Task prompt: Only one stretch of the data below should be repeated: the lines from the line containing "## References" through the line containing "Here’s how the", inclusive, exactly as they are.

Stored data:
· · · · · · ·

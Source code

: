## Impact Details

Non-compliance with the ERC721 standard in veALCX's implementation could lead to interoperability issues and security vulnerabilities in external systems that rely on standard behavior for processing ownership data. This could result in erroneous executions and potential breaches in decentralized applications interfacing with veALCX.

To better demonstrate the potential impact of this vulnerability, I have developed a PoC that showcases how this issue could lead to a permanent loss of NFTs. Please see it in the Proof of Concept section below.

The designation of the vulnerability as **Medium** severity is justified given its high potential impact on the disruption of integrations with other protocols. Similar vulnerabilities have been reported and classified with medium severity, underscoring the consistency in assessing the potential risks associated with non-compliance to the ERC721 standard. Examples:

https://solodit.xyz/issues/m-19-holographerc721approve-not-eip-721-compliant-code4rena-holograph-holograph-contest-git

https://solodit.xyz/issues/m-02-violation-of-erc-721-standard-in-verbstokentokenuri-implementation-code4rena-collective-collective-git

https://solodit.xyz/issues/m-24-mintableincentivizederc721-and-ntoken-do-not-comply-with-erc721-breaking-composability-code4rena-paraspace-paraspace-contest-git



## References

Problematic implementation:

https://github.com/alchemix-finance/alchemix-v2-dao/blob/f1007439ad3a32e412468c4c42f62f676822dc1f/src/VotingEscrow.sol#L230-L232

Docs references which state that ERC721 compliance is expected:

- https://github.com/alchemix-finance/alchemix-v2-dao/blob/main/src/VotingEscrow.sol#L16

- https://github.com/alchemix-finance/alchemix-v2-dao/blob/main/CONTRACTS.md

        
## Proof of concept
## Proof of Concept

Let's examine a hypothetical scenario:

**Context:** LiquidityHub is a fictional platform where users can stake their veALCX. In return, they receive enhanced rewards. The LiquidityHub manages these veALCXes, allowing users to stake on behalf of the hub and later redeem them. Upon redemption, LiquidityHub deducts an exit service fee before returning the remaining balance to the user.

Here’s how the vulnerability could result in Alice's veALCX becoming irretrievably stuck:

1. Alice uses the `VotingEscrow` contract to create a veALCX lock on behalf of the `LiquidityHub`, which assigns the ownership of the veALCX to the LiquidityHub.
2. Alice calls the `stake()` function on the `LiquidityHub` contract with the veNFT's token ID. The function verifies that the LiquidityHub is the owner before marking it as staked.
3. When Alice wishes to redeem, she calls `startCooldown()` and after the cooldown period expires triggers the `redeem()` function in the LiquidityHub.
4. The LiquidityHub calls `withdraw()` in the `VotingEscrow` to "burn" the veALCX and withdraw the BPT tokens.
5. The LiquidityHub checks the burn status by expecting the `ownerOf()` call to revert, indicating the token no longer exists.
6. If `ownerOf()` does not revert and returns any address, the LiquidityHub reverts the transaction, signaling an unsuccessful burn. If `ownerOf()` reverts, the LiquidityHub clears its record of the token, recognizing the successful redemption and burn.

· · · · · · ·

Response for this exercise:
## References

Problematic implementation:

https://github.com/alchemix-finance/alchemix-v2-dao/blob/f1007439ad3a32e412468c4c42f62f676822dc1f/src/VotingEscrow.sol#L230-L232

Docs references which state that ERC721 compliance is expected:

- https://github.com/alchemix-finance/alchemix-v2-dao/blob/main/src/VotingEscrow.sol#L16

- https://github.com/alchemix-finance/alchemix-v2-dao/blob/main/CONTRACTS.md

        
## Proof of concept
## Proof of Concept

Let's examine a hypothetical scenario:

**Context:** LiquidityHub is a fictional platform where users can stake their veALCX. In return, they receive enhanced rewards. The LiquidityHub manages these veALCXes, allowing users to stake on behalf of the hub and later redeem them. Upon redemption, LiquidityHub deducts an exit service fee before returning the remaining balance to the user.

Here’s how the vulnerability could result in Alice's veALCX becoming irretrievably stuck:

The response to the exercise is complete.